Darren Anderton has revealed a major career regret – never returning to Pompey.

Thursday, 16th December 2021, 9:17 am
Updated Thursday, 16th December 2021, 11:16 am
Darren Anderton celebrates his FA Cup semi-final strike at Highbury against Liverpool in April 1992. Picture: Shaun  Botterill/Allsport
Darren Anderton celebrates his FA Cup semi-final strike at Highbury against Liverpool in April 1992. Picture: Shaun Botterill/Allsport

The former England international spent a decade at Tottenham Hotspur, making 358 appearances and earning induction into their Hall of Fame.

However, an emotional return to the club which gave him his break frustratingly eluded him.

In the 2020 book Played Up Pompey Three, Anderton admitted there were three separate occasions when he held talks over a Fratton Park reunion.

And failure to come to an agreement haunts the Pompey youth-team graduate to this day.

‘I wouldn't want to change the fact I featured for Spurs for 12 years, not at all, but would have loved to come back to Fratton.

‘I was desperate for it to happen, but it didn’t on several occasions. I phoned Harry Redknapp, I pushed for it.

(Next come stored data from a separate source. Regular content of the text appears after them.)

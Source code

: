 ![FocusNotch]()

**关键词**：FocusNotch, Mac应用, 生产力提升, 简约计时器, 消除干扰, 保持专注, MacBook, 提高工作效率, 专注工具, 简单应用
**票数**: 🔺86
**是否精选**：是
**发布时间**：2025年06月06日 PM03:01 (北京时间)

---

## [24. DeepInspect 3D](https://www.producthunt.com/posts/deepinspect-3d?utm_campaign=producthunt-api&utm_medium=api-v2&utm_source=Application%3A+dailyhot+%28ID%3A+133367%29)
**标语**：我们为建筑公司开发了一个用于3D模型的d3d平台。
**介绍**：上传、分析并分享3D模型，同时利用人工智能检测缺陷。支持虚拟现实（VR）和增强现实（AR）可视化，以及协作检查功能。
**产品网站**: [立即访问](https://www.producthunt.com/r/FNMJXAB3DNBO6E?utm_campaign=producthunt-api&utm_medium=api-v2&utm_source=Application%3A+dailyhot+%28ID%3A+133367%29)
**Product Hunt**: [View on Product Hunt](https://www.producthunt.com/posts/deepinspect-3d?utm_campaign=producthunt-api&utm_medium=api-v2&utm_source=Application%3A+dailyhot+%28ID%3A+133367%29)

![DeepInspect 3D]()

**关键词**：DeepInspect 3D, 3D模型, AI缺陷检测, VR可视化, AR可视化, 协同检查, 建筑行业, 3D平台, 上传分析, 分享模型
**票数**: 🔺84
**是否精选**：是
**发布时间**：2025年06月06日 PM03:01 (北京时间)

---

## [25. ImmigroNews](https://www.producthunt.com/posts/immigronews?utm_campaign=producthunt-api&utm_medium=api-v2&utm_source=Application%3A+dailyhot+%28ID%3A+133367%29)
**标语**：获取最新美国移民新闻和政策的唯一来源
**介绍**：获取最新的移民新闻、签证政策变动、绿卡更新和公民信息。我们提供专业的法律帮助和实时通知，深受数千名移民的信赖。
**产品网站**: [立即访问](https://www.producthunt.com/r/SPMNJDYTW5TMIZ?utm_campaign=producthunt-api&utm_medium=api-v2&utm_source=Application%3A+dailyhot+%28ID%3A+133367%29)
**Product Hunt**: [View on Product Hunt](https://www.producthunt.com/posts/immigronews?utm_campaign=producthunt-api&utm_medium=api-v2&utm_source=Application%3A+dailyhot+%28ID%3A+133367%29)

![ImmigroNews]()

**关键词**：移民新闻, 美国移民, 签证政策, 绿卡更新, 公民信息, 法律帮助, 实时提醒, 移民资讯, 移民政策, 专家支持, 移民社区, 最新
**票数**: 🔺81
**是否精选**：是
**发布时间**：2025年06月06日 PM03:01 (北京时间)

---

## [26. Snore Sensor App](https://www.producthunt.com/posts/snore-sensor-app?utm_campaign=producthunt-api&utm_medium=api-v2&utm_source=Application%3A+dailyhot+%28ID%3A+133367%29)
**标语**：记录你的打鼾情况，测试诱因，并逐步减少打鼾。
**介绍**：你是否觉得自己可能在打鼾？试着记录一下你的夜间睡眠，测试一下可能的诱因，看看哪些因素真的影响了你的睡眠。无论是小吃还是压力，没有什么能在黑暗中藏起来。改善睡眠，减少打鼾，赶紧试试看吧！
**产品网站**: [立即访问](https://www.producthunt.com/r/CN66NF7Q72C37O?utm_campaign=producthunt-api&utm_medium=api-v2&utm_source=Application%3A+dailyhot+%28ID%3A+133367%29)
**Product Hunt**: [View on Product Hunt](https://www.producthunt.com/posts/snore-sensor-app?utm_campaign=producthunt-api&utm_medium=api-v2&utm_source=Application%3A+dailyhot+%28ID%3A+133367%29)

Darren Anderton was back at Fratton Park in December 2018 - and introduced to appeciative fans at half-time. Picture: Joe Pepler

‘There was a chance of a return in the summer of 2003 ahead of Pompey’s maiden Premier League season. I didn't want to play in Division One, but when they came up I thought ‘I’ll have some of that’.

‘There were 12 months remaining on my White Hart Lane deal and things weren’t great at the club. Harry was interested, Teddy Sheringham had already arrived at Fratton Park, while another former Spurs team-mate, Tim Sherwood, was still there after being part of their Division One promotion side. It would have been great for me.

‘Spurs chief executive Daniel Levy, however, wouldn’t reach a settlement to cancel the time remaining on my contract and release me on a free transfer.

‘Spurs should really have done it, but it dragged on a bit. Mandaric got involved and eventually didn’t want to do it, so I ended up staying.

‘Following my White Hart Lane release in the summer of 2004, Pompey, Glasgow Rangers and Birmingham City were interested in signing me on a free transfer.

‘My decision was Pompey, but Steve Bruce initiated a late change of heart. It proved to be the right decision as Harry never phoned me back about completing the move anyway!

‘So I signed at St Andrew’s in August 2004 and Bruce was good to me, to be fair. Yet I wish I had returned to Pompey, I was desperate to come back and it was such a shame.

‘I love London – and, funnily enough, really enjoyed it at Birmingham – but the south coast is home.

‘In the summer of 2005, Glenn Hoddle enquired about taking me to Championship side Wolverhampton Wanderers – with Harry also knocking once more. The only difference on this occasion was Harry was now Southampton manager.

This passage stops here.